PSG Group, a South Africa-based investment holding established and led by one of the country’s wealthiest families, the Moutons, is planning to delist its shares from the Johannesburg Stock Exchange (JSE) as part of its move to deliver value to shareholders.
The planned delisting comes after years of attempting to narrow the gap between the holding’s JSE share price and its intrinsic worth, which the management feels is far greater than the holding’s valuation on the local exchange.
The average discount between PSG and the firms held by the investment holding is more than 40 percent, which can be attributed to investors deciding to invest directly in operating companies rather than through a holding corporation.

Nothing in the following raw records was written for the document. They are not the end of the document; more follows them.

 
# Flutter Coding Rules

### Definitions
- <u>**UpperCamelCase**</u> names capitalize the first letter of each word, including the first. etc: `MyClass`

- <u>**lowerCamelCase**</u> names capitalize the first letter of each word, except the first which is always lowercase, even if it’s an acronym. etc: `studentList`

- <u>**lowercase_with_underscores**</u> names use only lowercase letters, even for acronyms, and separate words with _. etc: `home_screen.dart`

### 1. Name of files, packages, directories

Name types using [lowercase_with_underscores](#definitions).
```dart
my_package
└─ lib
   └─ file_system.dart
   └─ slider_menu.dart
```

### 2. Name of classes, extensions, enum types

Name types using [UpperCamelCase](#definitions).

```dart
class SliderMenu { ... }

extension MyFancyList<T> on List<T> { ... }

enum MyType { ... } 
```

While commenting on the value disparity, CEO Petrus Johannes (Piet) Mouton said the group has attempted to decrease the valuation spread by unbundling its stake in Capitec. However, the exercise was not as effective as hoped, and the group continued to trade at a 30-percent discount.
“In all our engagements with shareholders over the past five years, a significant part of the conversations revolved around the discount at which we trade and what PSG Group can do to narrow such discount,” he said.
Aside from the issues around the group’s valuation, Mouton said one of the regulatory limits that the firm has had to confront over time is the JSE’s compliance load.
He also stated that there was too much red tape on South Africa’s primary stock exchange, which was impeding successful dealmaking.
As a result, PSG Group’s management revealed plans to unbundle shares in its subsidiary firms, which include PSG Konsult, Curro, Kaap Agri and CA&S, as well as a 25.1-percent investment in the tertiary education company, Stadio, in accordance with its delisting objectives.
Following the proposed unbundling, the organization will repurchase all shares from stockholders, with the exception of select individuals, including executives, founders and their close relatives.
PSG Group shares were trading at R95.35 ($6.185) as of press time on March 5, giving the company a R12.3-billion ($797.8 million) valuation.
Following the conclusion of the deal, stockholders should get R114 ($7.39) per share, representing a 20-percent premium over PSG’s current share price on the local exchange.